Leonid came home earlier than planned.
The evening was supposed to run like clockwork—a flawless dinner with top mafia bosses and rival family reps. Every detail had been arranged down to the silverware polish.
Perfection was non-negotiable.
And yet, the house was… suspiciously quiet. Not calm. Not peaceful. Too quiet.
He stepped through the foyer, the kind of silence clinging to the walls that made even seasoned killers uneasy.
Something was definitely wrong.
Leonid pushed open the living room door, his steps deliberate, his presence slicing through the silence like a blade.
And froze.
There they were—his two highly-trained, heavily-armed bodyguards—sprawled like lazy cats on the couch.
Both faces were slathered in shiny, jet-black goo, cucumber slices gently resting over their eyes as if they’d just returned from a luxury spa in the Twilight Zone.
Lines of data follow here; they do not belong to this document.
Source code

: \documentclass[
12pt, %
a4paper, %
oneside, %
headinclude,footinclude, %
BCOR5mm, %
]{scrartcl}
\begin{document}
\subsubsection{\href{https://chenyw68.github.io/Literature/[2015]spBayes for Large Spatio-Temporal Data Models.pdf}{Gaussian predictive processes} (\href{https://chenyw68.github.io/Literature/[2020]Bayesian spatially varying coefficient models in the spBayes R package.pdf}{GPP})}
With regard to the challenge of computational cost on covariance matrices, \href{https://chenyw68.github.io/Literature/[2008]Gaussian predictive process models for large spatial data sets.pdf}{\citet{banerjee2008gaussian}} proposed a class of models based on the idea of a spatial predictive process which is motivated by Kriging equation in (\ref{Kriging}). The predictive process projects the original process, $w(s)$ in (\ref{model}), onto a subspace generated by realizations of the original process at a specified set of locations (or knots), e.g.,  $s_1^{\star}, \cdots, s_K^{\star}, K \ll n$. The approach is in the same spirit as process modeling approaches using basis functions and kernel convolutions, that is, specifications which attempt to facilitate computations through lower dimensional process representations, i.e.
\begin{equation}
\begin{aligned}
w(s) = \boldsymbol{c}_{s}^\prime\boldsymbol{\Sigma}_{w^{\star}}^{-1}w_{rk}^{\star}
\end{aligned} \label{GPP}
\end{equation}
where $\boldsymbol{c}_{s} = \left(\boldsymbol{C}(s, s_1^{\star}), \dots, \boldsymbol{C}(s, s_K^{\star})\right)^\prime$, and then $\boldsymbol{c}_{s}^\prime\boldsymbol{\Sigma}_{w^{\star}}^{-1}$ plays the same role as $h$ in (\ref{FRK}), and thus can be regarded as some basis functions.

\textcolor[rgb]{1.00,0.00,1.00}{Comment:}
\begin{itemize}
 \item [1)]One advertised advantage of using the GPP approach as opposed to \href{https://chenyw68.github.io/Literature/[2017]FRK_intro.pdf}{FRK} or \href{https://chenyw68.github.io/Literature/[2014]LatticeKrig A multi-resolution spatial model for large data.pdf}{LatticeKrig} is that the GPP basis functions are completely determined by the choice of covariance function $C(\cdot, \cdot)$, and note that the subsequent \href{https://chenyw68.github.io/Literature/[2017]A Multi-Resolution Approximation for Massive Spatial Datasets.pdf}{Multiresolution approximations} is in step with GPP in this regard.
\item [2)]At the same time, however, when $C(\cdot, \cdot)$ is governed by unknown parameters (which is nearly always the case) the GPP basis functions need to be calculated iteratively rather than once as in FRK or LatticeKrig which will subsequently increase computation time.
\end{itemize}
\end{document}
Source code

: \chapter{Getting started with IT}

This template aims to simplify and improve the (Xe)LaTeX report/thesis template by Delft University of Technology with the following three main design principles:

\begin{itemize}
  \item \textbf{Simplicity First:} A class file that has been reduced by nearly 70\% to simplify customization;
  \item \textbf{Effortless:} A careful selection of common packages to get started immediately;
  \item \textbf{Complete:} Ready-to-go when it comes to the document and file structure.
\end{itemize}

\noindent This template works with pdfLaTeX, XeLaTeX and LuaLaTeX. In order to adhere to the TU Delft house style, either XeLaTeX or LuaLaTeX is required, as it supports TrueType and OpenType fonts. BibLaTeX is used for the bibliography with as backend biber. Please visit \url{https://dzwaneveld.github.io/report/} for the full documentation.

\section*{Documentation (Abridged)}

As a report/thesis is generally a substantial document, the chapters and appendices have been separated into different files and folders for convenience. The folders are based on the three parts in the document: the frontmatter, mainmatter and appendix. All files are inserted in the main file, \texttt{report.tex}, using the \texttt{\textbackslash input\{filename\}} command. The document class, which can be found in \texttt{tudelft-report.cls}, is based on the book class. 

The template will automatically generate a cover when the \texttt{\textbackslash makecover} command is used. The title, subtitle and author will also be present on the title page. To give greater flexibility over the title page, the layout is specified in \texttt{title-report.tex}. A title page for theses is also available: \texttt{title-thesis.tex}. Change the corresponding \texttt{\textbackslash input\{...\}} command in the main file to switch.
They looked… serene. Too serene.
And then he saw you—his wife—kneeling in front of a nervous-looking recruit, spreading the same mysterious black goop across his cheeks with the dedication of a monk performing a sacred rite.
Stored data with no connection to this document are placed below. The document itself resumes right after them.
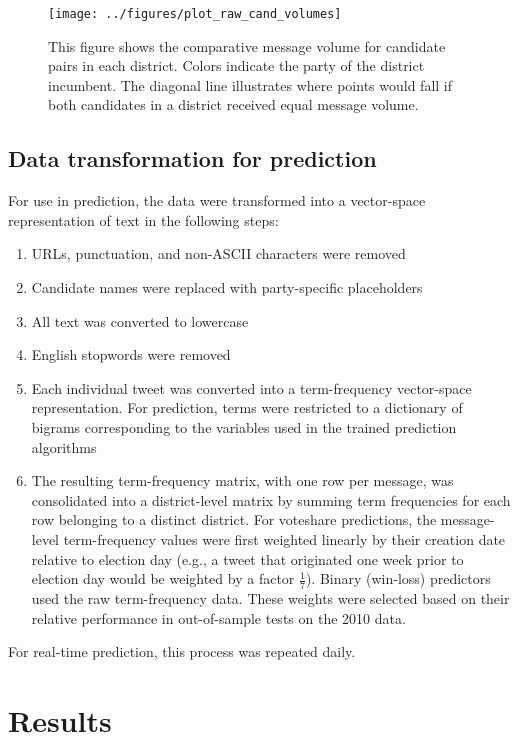 \documentclass[11pt]{article}
\begin{document}
\begin{figure}[ht]
  \centering
  \texttt{[image: ../figures/plot\_raw\_cand\_volumes]}
  \caption{This figure shows the comparative message volume for
    candidate pairs in each district. Colors indicate the party of the
    district incumbent. The diagonal line illustrates where points would fall if both candidates in a district received equal message volume.}
  \label{fig:cand-msg-volume}
\end{figure}

\subsection{Data transformation for prediction}
\label{sec:data-transf-pred}

For use in prediction, the data were transformed into a vector-space
representation of text in the following steps:
\begin{enumerate}
\item URLs, punctuation, and non-ASCII characters were removed
\item Candidate names were replaced with party-specific placeholders
\item All text was converted to lowercase
\item English stopwords were removed
\item Each individual tweet was converted into a term-frequency
  vector-space representation. For prediction, terms were restricted
  to a dictionary of bigrams corresponding to the variables used in
  the trained prediction algorithms
\item The resulting term-frequency matrix, with one row per message,
  was consolidated into a district-level matrix by summing term
  frequencies for each row belonging to a distinct district. For
  voteshare predictions, the message-level term-frequency values were
  first weighted linearly by their creation date relative to election
  day (e.g., a tweet that originated one week prior to election day
  would be weighted by a factor $\frac{1}{7}$). Binary (win-loss)
  predictors used the raw term-frequency data. These weights were
  selected based on their relative performance in out-of-sample tests
  on the 2010 data. 
\end{enumerate}

For real-time prediction, this process was repeated daily. 


\section{Results}
\label{sec:results}
\end{document}
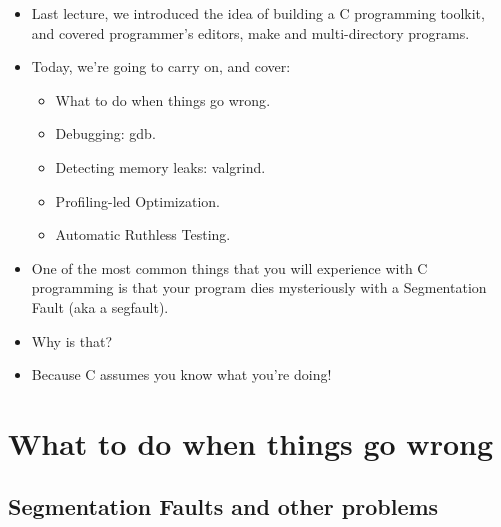 \documentclass[handout]{beamer}
\newcommand{\pitem}{\pause \item}
\begin{document}
\begin{frame}[fragile]
  \begin{itemize}
    \item
      Last lecture, we introduced the idea of building a
      \alert{C programming toolkit},
      and covered programmer's editors, make and multi-directory programs.

    \pitem
      Today, we're going to carry on, and cover:
      \begin{itemize}
      \item
        \alert{What to do when things go wrong}.
      \item
        \alert{Debugging: gdb}.
      \pitem
        \alert{Detecting memory leaks: valgrind}.
      \pitem
        \alert{Profiling-led Optimization}.
      \pitem
        \alert{Automatic Ruthless Testing}.
    \end{itemize}


    \pitem
    One of the most common things that you will experience with C programming
    is that your program dies mysteriously with a \alert{Segmentation Fault} (aka a \alert{segfault}).
    
    \item
    Why is that?

    \pitem
    \alert{Because C assumes you know what you're doing}!

  \end{itemize}
\end{frame}

\section{What to do when things go wrong}
\subsection{Segmentation Faults and other problems}
\end{document}
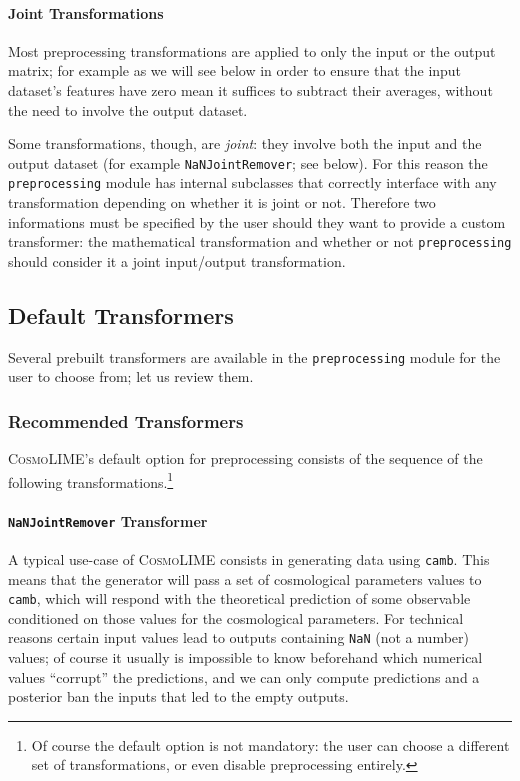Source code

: \paragraph{Joint Transformations}
Most preprocessing transformations are applied to only the input or the output matrix; for example as we will see below in order to ensure that the input dataset's features have zero mean it suffices to subtract their averages, without the need to involve the output dataset.

Some transformations, though, are \emph{joint}: they involve both the input and the output dataset (for example \texttt{NaNJointRemover}; see below). For this reason the \texttt{preprocessing} module has internal subclasses that correctly interface with any transformation depending on whether it is joint or not. Therefore two informations must be specified by the user should they want to provide a custom transformer: the mathematical transformation and whether or not \texttt{preprocessing} should consider it a joint input/output transformation.

\subsection{Default Transformers}\label{subsec:default_transformers}
Several prebuilt transformers are available in the \texttt{preprocessing} module for the user to choose from; let us review them. 
\subsubsection{Recommended Transformers}
\textsc{CosmoLIME}'s default option for preprocessing consists of the sequence of the following transformations.\footnote{Of course the default option is not mandatory: the user can choose a different set of transformations, or even disable preprocessing entirely.}

\paragraph{\texttt{NaNJointRemover} Transformer}
A typical use-case of \textsc{CosmoLIME} consists in generating data using \texttt{camb}. This means that the generator will pass a set of cosmological parameters values to \texttt{camb}, which will respond with the theoretical prediction of some observable conditioned on those values for the cosmological parameters. For technical reasons certain input values lead to outputs containing \texttt{NaN} (not a number) values; of course it usually is impossible to know beforehand which numerical values ``corrupt'' the predictions, and we can only compute predictions and a posterior ban the inputs that led to the empty outputs.

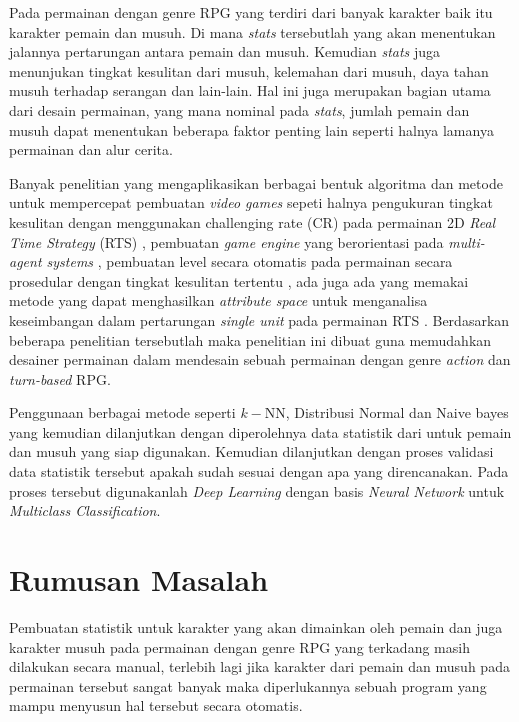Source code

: Pada permainan dengan genre RPG yang terdiri dari banyak karakter baik itu karakter pemain dan musuh. Di mana \textit{stats} tersebutlah yang akan menentukan jalannya pertarungan antara pemain dan musuh. Kemudian \textit{stats} juga menunjukan tingkat kesulitan dari musuh, kelemahan dari musuh, daya tahan musuh terhadap serangan dan lain-lain. Hal ini juga merupakan bagian utama dari desain permainan, yang mana nominal pada \textit{stats}, jumlah pemain dan musuh dapat menentukan beberapa faktor penting lain seperti halnya lamanya permainan dan alur cerita. 
\vspace{1ex}

Banyak penelitian yang mengaplikasikan berbagai bentuk algoritma dan metode untuk mempercepat pembuatan \textit{video games} sepeti halnya pengukuran tingkat kesulitan dengan menggunakan challenging rate (CR) pada permainan 2D \textit{Real Time Strategy} (RTS) \citep{Christyowidiasmoro2016}, pembuatan \textit{game engine} yang berorientasi pada \textit{multi-agent systems} \citep{Marin-Lora2020}, pembuatan level secara otomatis pada permainan secara prosedular dengan tingkat kesulitan tertentu \citep{Wu2018}, ada juga ada yang memakai metode yang dapat menghasilkan \textit{attribute space} untuk menganalisa keseimbangan dalam pertarungan \textit{single unit} pada permainan RTS \citep{Bangay2014}. Berdasarkan beberapa penelitian tersebutlah maka penelitian ini dibuat guna memudahkan desainer permainan dalam mendesain sebuah permainan dengan genre \textit{action} dan \textit{turn-based} RPG.
\vspace{1ex}

Penggunaan berbagai metode seperti $k-$NN, Distribusi Normal dan Naive bayes yang kemudian dilanjutkan dengan diperolehnya data statistik dari untuk pemain dan musuh yang siap digunakan. Kemudian dilanjutkan dengan proses validasi data statistik tersebut apakah sudah sesuai dengan apa yang direncanakan. Pada proses tersebut digunakanlah \textit{Deep Learning} dengan basis \textit{Neural Network} untuk \textit{Multiclass Classification}.
\vspace{1ex}

\section{Rumusan Masalah}
\vspace{1ex}

Pembuatan statistik untuk karakter yang akan dimainkan oleh pemain dan juga karakter musuh pada permainan dengan genre RPG yang terkadang masih dilakukan secara manual, terlebih lagi jika karakter dari pemain dan musuh pada permainan tersebut sangat banyak maka diperlukannya sebuah program yang mampu menyusun hal tersebut secara otomatis.
\vspace{1ex}


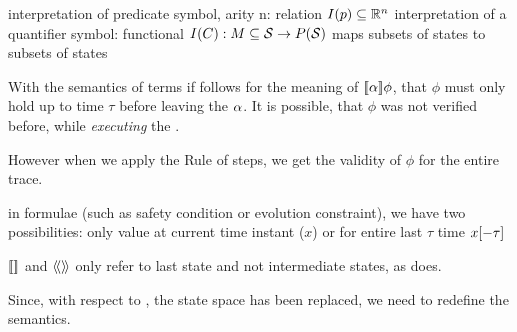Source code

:     interpretation of predicate symbol, arity n: relation $I(p)\subseteq\mathbb{R}^n$
    interpretation of a quantifier symbol: functional $I(C):M\subseteq\mathcal{S}\to P(\mathcal{S})$ maps subsets of states to subsets of states

    With the semantics of terms if follows for the meaning of $\dbox{\asprg}{\phi}$, that $\phi$ must only hold up to time $\tau$ before leaving the \HP $\alpha$. It is possible, that $\phi$ was not verified before, while \emph{executing} the \HP.

    However when we apply the Rule of steps, we get the validity of $\phi$ for the entire trace.

    in formulae (such as safety condition or evolution constraint), we have two possibilities: only value at current time instant ($x$) or for entire last $\tau$ time $x[-\tau]$

    $\dbox{}{}$ and $\ddiamond{}{}$ only refer to last state and not intermediate states, as \dTL does.

    Since, with respect to \dL, the state space has been replaced, we need to redefine the semantics.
The poor guy sat stiff as a corpse, eyes wide in terror, as if you'd summoned a demon through exfoliation.
Leonid blinked. Twice.
Then: “What the actual hell is going on here?”
His voice was low, sharp, and coated with mafia-level disbelief.
You looked up at him with a beaming smile, the very picture of domestic innocence.
“Oh! You’re early! Great—we’re just getting started!”
“What. Are. You. Doing,” he growled, teeth clenched, every syllable threatening to start a war.
“Skincare,” you said sweetly. “There's a dinner tonight, remember? Presentation matters.”
You tilted your head, eyes wide with faux-logic, like a child justifying drawing mustaches on the family portraits.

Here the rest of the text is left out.